NEW YORK AQuantive said it would look to play a leading role in the online lead-generation industry, which provides prospects’ contact information to marketers.

The Seattle-based Internet company, which owns Avenue A/Razorfish, said it bought Franchise Gator, a 10-person Atlanta lead-generation company for the franchise business. AQuantive said it paid $21.5 million in cash for the business, which expects to generate $7.5-$8 million in revenue this year.

Franchise Gator uses its Web site,, to attract prospects interested in owning franchises. The site carries information on the franchise business and different opportunities in the business. It is paid by franchises each time a visitor fills out a contact form expressing interest in owning a franchise. A majority of its traffic comes from search engines, where the Franchise Gator site shows up prominently on many franchise-related searches.

“Search is incredibly powerful tool of finding pathways to go down,” said Mike Galgon, aQuantive’s chief strategy officer. “What’s missing in the search ecosystem is something to organize the second step in the [conversion] process.”

He said aQuantive planned to use Franchise Gator as a platform to enter other sectors of the lead-generation business, such as financial services.

Franchise Gator will operate as a separate entity in aQuantive’s performance-marketing unit, which includes DrivePM. DrivePM provides cost-per-acquisition marketing programs, using behavioral and other data to target ads to likely customers.
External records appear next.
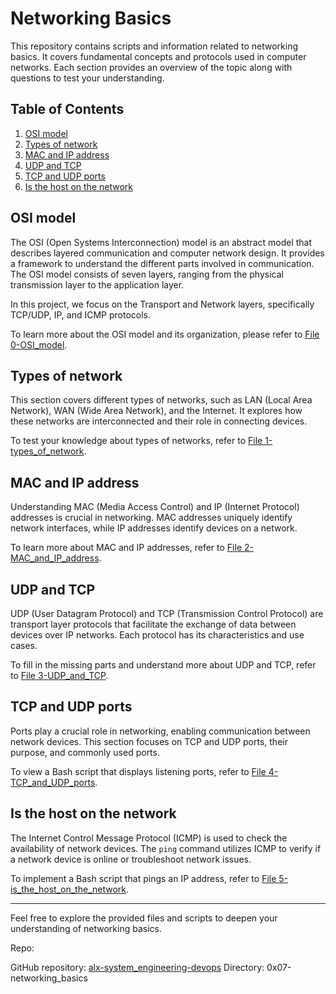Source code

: # Networking Basics

This repository contains scripts and information related to networking basics. It covers fundamental concepts and protocols used in computer networks. Each section provides an overview of the topic along with questions to test your understanding.

## Table of Contents

1. [OSI model](#osi-model)
2. [Types of network](#types-of-network)
3. [MAC and IP address](#mac-and-ip-address)
4. [UDP and TCP](#udp-and-tcp)
5. [TCP and UDP ports](#tcp-and-udp-ports)
6. [Is the host on the network](#is-the-host-on-the-network)

## OSI model

The OSI (Open Systems Interconnection) model is an abstract model that describes layered communication and computer network design. It provides a framework to understand the different parts involved in communication. The OSI model consists of seven layers, ranging from the physical transmission layer to the application layer.

In this project, we focus on the Transport and Network layers, specifically TCP/UDP, IP, and ICMP protocols.

To learn more about the OSI model and its organization, please refer to [File 0-OSI_model](./0-OSI_model).

## Types of network

This section covers different types of networks, such as LAN (Local Area Network), WAN (Wide Area Network), and the Internet. It explores how these networks are interconnected and their role in connecting devices.

To test your knowledge about types of networks, refer to [File 1-types_of_network](./1-types_of_network).

## MAC and IP address

Understanding MAC (Media Access Control) and IP (Internet Protocol) addresses is crucial in networking. MAC addresses uniquely identify network interfaces, while IP addresses identify devices on a network.

To learn more about MAC and IP addresses, refer to [File 2-MAC_and_IP_address](./2-MAC_and_IP_address).

## UDP and TCP

UDP (User Datagram Protocol) and TCP (Transmission Control Protocol) are transport layer protocols that facilitate the exchange of data between devices over IP networks. Each protocol has its characteristics and use cases.

To fill in the missing parts and understand more about UDP and TCP, refer to [File 3-UDP_and_TCP](./3-UDP_and_TCP).

## TCP and UDP ports

Ports play a crucial role in networking, enabling communication between network devices. This section focuses on TCP and UDP ports, their purpose, and commonly used ports.

To view a Bash script that displays listening ports, refer to [File 4-TCP_and_UDP_ports](./4-TCP_and_UDP_ports).

## Is the host on the network

The Internet Control Message Protocol (ICMP) is used to check the availability of network devices. The `ping` command utilizes ICMP to verify if a network device is online or troubleshoot network issues.

To implement a Bash script that pings an IP address, refer to [File 5-is_the_host_on_the_network](./5-is_the_host_on_the_network).

---

Feel free to explore the provided files and scripts to deepen your understanding of networking basics.

Repo:

GitHub repository: [alx-system_engineering-devops](https://github.com/Glamour95/alx-system_engineering-devops)
Directory: 0x07-networking_basics


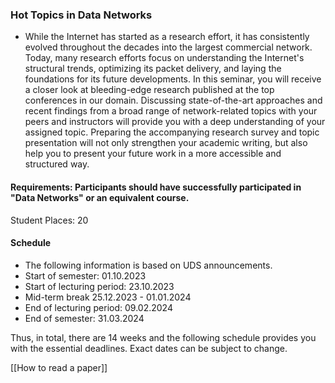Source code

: ###  Hot Topics in Data Networks

 - While the Internet has started as a research effort, it has consistently evolved throughout the decades into the largest commercial network. Today, many research efforts focus on understanding the Internet's structural trends, optimizing its packet delivery, and laying the foundations for its future developments. In this seminar, you will receive a closer look at bleeding-edge research published at the top conferences in our domain. Discussing state-of-the-art approaches and recent findings from a broad range of network-related topics with your peers and instructors will provide you with a deep understanding of your assigned topic. Preparing the accompanying research survey and topic presentation will not only strengthen your academic writing, but also help you to present your future work in a more accessible and structured way.

#### Requirements: Participants should have successfully participated in "Data Networks" or an equivalent course.

Student Places: 20

#### Schedule

- The following information is based on UDS announcements.
- Start of semester: 01.10.2023
- Start of lecturing period: 23.10.2023
- Mid-term break 25.12.2023 - 01.01.2024
- End of lecturing period: 09.02.2024
- End of semester: 31.03.2024

Thus, in total, there are 14 weeks and the following schedule provides you with the essential deadlines. Exact dates can be subject to change.

[[How to read a paper]] 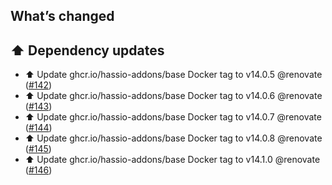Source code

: ## What’s changed

## ⬆️ Dependency updates

- ⬆️ Update ghcr.io/hassio-addons/base Docker tag to v14.0.5 @renovate ([#142](https://github.com/hassio-addons/addon-example/pull/142))
- ⬆️ Update ghcr.io/hassio-addons/base Docker tag to v14.0.6 @renovate ([#143](https://github.com/hassio-addons/addon-example/pull/143))
- ⬆️ Update ghcr.io/hassio-addons/base Docker tag to v14.0.7 @renovate ([#144](https://github.com/hassio-addons/addon-example/pull/144))
- ⬆️ Update ghcr.io/hassio-addons/base Docker tag to v14.0.8 @renovate ([#145](https://github.com/hassio-addons/addon-example/pull/145))
- ⬆️ Update ghcr.io/hassio-addons/base Docker tag to v14.1.0 @renovate ([#146](https://github.com/hassio-addons/addon-example/pull/146))
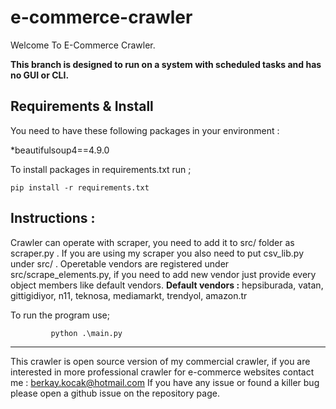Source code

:# e-commerce-crawler

Welcome To E-Commerce Crawler.

**This branch is designed to run on a system with scheduled tasks and has no GUI or CLI.**

## Requirements & Install
You need to have these following packages in your environment :

*beautifulsoup4==4.9.0

To install packages in requirements.txt run ;

    pip install -r requirements.txt

## Instructions : 

Crawler can operate with scraper, you need to add it to src/ folder as scraper.py .
If you are using my scraper you also need to put csv_lib.py under src/ .
Operetable vendors are registered under src/scrape_elements.py, if you need to add new vendor just provide every object members like default vendors.
**Default vendors :** hepsiburada, vatan, gittigidiyor, n11, teknosa, mediamarkt, trendyol, amazon.tr 

To run the program use;

             python .\main.py

---------------------------

This crawler is open source version of my commercial crawler, if you are interested in more professional crawler for e-commerce websites contact me : berkay.kocak@hotmail.com
If you have any issue or found a killer bug please open a github issue on the repository page.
Unlike those campaigns, where an online transaction takes place at a marketer’s Web venue, lead-generation sites handle the entire process, with marketers paying only for leads that are converted offline.

Galgon said aQuantive saw a need for a trusted player with scale in the online lead-generation business, which generated $750 million in 2005, according to the Interactive Advertising Bureau. Many players in the space are small outfits, while the collection of leads online produced some questionable tactics with the use of spam. The key, according to Galgon, is aQuantive will strive to provide value to the user and the marketer, rather than using incentives to collect leads like many companies, which end up producing unqualified contacts more interested in a free product than the service.

“That’s not a long-term way to do business,” he said. “In the long term, a marketer will get the most value out of leads from someone who is actively looking for their product.”